Figure 3-2 A typical 8-KB data page, showing the header, the data, and slot array.

At certain points in the data file, there are system-specific data pages (also 8 KB in size). These help SQL Server recognize and manage the different data within each file.

Several types of pages can be found in a data file:

  • Data. Regular data from a heap, or clustered index at the leaf level (the data itself; what you would see when querying a table).

  • Index. Nonclustered index data at the leaf and non-leaf level as well as clustered indexes at the non-leaf level.

  • Large object data types. These include text, ntext, image, nvarchar(max), varchar(max), varbinary(max), Common Language Runtime (CLR) data types, xml, and sql_variant where it exceeds 8 KB. Overflow data can also be stored here (data that has been moved “off-page” by the Database Engine), with a pointer from the original page.

  • Global Allocation Map (GAM). Keeps track of all free extents in a data file. There is one GAM page for every GAM interval (64,000 extents, or roughly 4 GB).

  • Shared Global Allocation Map (SGAM). Keeps track of all extents that can be mixed extents. It has the same interval as the GAM.

  • Page Free Space (PFS). Keeps track of free space inside heap and large object pages. There is one PFS page for every PFS interval (8,088 pages, or roughly 64 MB).

  • Index Allocation Map (IAM). Keeps track of which extents in a GAM interval belong to a particular allocation unit (an allocation unit is a bucket of pages that belong to a partition, which in turn belongs to a table). It has the same interval as the GAM. There is at least one IAM for every allocation unit. If more than one IAM belongs to an allocation unit, it forms an IAM chain.

  • Bulk Changed Map (BCM). Keeps track of extents that were modified by bulk-logged operations since the last full backup. It is used by transaction log backups in the bulk-logged recovery model to see which extents to back up.
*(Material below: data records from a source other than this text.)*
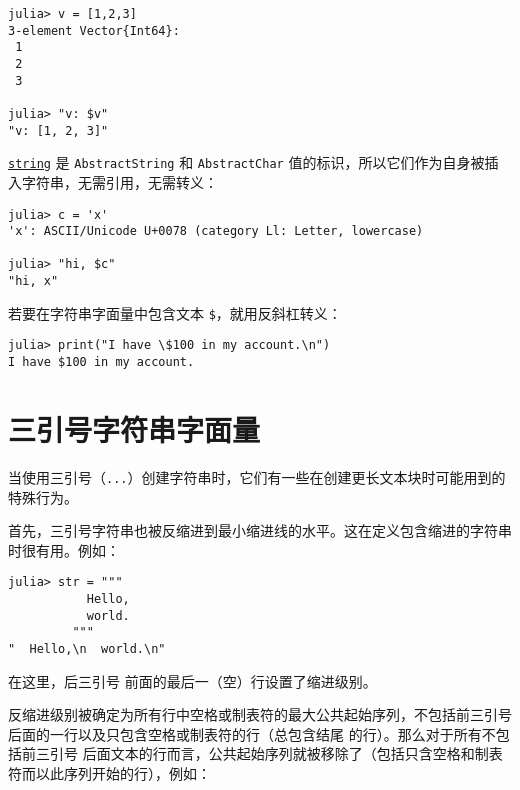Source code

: \begin{verbatim}
julia> v = [1,2,3]
3-element Vector{Int64}:
 1
 2
 3

julia> "v: $v"
"v: [1, 2, 3]"
\end{verbatim}



\hyperlink{7919678712989769360}{\texttt{string}} 是 \texttt{AbstractString} 和 \texttt{AbstractChar} 值的标识，所以它们作为自身被插入字符串，无需引用，无需转义：




\begin{verbatim}
julia> c = 'x'
'x': ASCII/Unicode U+0078 (category Ll: Letter, lowercase)

julia> "hi, $c"
"hi, x"
\end{verbatim}



若要在字符串字面量中包含文本 \texttt{\$}，就用反斜杠转义：




\begin{verbatim}
julia> print("I have \$100 in my account.\n")
I have $100 in my account.
\end{verbatim}



\hypertarget{6215712550513853493}{}


\section{三引号字符串字面量}



当使用三引号（\texttt{{\textquotedbl}{\textquotedbl}{\textquotedbl}...{\textquotedbl}{\textquotedbl}{\textquotedbl}}）创建字符串时，它们有一些在创建更长文本块时可能用到的特殊行为。



首先，三引号字符串也被反缩进到最小缩进线的水平。这在定义包含缩进的字符串时很有用。例如：




\begin{verbatim}
julia> str = """
           Hello,
           world.
         """
"  Hello,\n  world.\n"
\end{verbatim}



在这里，后三引号 \texttt{{\textquotedbl}{\textquotedbl}{\textquotedbl}} 前面的最后一（空）行设置了缩进级别。



反缩进级别被确定为所有行中空格或制表符的最大公共起始序列，不包括前三引号 \texttt{{\textquotedbl}{\textquotedbl}{\textquotedbl}} 后面的一行以及只包含空格或制表符的行（总包含结尾 \texttt{{\textquotedbl}{\textquotedbl}{\textquotedbl}} 的行）。那么对于所有不包括前三引号 \texttt{{\textquotedbl}{\textquotedbl}{\textquotedbl}} 后面文本的行而言，公共起始序列就被移除了（包括只含空格和制表符而以此序列开始的行），例如：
  • Differential Changed Map (DCM). Sometimes called a differential bitmap. Keeps track of extents that were modified since the last full or differential backup that is used for differential backups.

  • Boot Page. Only one per database and contains information about the database.
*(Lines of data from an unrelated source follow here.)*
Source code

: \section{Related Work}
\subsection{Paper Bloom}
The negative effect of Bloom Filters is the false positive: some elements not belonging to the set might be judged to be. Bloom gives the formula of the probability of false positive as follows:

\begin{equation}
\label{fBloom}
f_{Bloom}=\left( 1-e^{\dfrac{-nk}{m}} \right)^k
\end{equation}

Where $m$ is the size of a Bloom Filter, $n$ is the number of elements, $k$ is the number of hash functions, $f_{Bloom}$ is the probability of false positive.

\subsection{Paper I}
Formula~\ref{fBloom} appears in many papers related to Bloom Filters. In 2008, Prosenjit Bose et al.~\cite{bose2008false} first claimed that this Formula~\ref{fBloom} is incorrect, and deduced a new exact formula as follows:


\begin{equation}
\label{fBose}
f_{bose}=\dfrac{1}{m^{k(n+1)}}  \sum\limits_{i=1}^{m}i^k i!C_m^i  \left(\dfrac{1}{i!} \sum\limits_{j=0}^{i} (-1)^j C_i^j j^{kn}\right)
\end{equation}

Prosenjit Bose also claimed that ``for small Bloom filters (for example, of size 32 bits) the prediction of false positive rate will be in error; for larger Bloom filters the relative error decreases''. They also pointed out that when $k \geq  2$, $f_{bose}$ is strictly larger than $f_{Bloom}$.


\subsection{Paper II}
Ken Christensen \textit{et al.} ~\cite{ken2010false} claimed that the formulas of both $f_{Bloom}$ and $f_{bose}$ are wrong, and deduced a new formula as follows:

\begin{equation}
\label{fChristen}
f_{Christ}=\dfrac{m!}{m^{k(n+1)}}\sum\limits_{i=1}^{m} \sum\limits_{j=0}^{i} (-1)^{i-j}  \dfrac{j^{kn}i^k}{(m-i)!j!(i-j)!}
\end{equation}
  • File Header Page. One per data file and contains information about the file.

Verifying data pages by using a checksum

By default, when a data page is read into the buffer pool, a checksum is automatically calculated over the entire 8-KB page and compared to the checksum stored in the page header on the drive. This is how SQL Server keeps track of page-level corruption. If the checksum stored on the drive does not match the checksum in memory, corruption has occurred. A record of this suspect page is stored in the msdb database and you will see an error message when that page is accessed.
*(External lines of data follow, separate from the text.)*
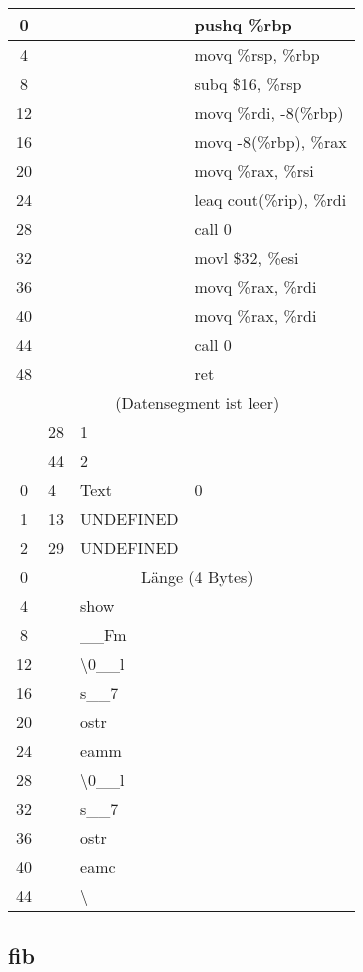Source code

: \documentclass{ti2}
\begin{document}
\begin{tabular}{|c|l l l|}
	\hline
	0 & & & pushq	\%rbp\\
	\hline
	4 & & & movq	\%rsp, \%rbp\\
	\hline
	8 & & & subq	\$16, \%rsp\\
	\hline
	12 & & & movq	\%rdi, -8(\%rbp)\\
	\hline
	16 & & & movq	-8(\%rbp), \%rax\\
	\hline
	20 & & & movq	\%rax, \%rsi\\
	\hline
	24 & & & leaq	cout(\%rip), \%rdi\\
	\hline
	28 & & & call	0\\
	\hline
	32 & & & movl	\$32, \%esi\\
	\hline
	36 & & & movq	\%rax, \%rdi\\
	\hline
	40 & & & movq	\%rax, \%rdi\\
	\hline
	44 & & & call	0\\
	\hline
	48 & & & ret\\
	\hline
	& \multicolumn{3}{|c|}{(Datensegment ist leer)} \\
	\hline
	& 28 & 1 & \\
	\hline
	& 44 & 2 & \\
	\hline
	0 & 4 & Text & 0 \\
	\hline
	1 & 13 & UNDEFINED &  \\
	\hline
	2 & 29 & UNDEFINED &  \\
	\hline
	0 & \multicolumn{3}{|c|}{Länge (4 Bytes)} \\
	\hline
	4 &  & show &  \\
	\hline
	8 & & \_\_Fm & \\
	\hline
	12 & & \textbackslash0\_\_l & \\
	\hline
	16 & & s\_\_7 & \\
	\hline
	20 & & ostr & \\
	\hline
	24 & & eamm & \\
	\hline
	28 & & \textbackslash0\_\_l & \\
	\hline
	32 & & s\_\_7 & \\
	\hline
	36 & & ostr & \\
	\hline
	40 & & eamc & \\
	\hline
	44 & & \textbackslash & \\
	\hline
\end{tabular}	



\subsection{fib}
\end{document}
The same checksum is performed when writing to a drive. If the checksum on the drive does not match the checksum in the data page in the buffer pool, page-level corruption has occurred.

Although the PAGE_VERIFY property on new databases is set to CHECKSUM by default, it might be necessary to check databases that have been upgraded from previous versions of SQL Server, especially those created prior to SQL Server 2005 (compatibility level 90).

You can look at the checksum verification status on all databases by using the following query:

SELECT name, page_verify_option_desc

FROM sys.databases;

You can reduce the likelihood of data page corruption by using Error-Correcting Code (ECC) memory. Data page corruption on the drive is detected by using DBCC CHECKDB and other operations.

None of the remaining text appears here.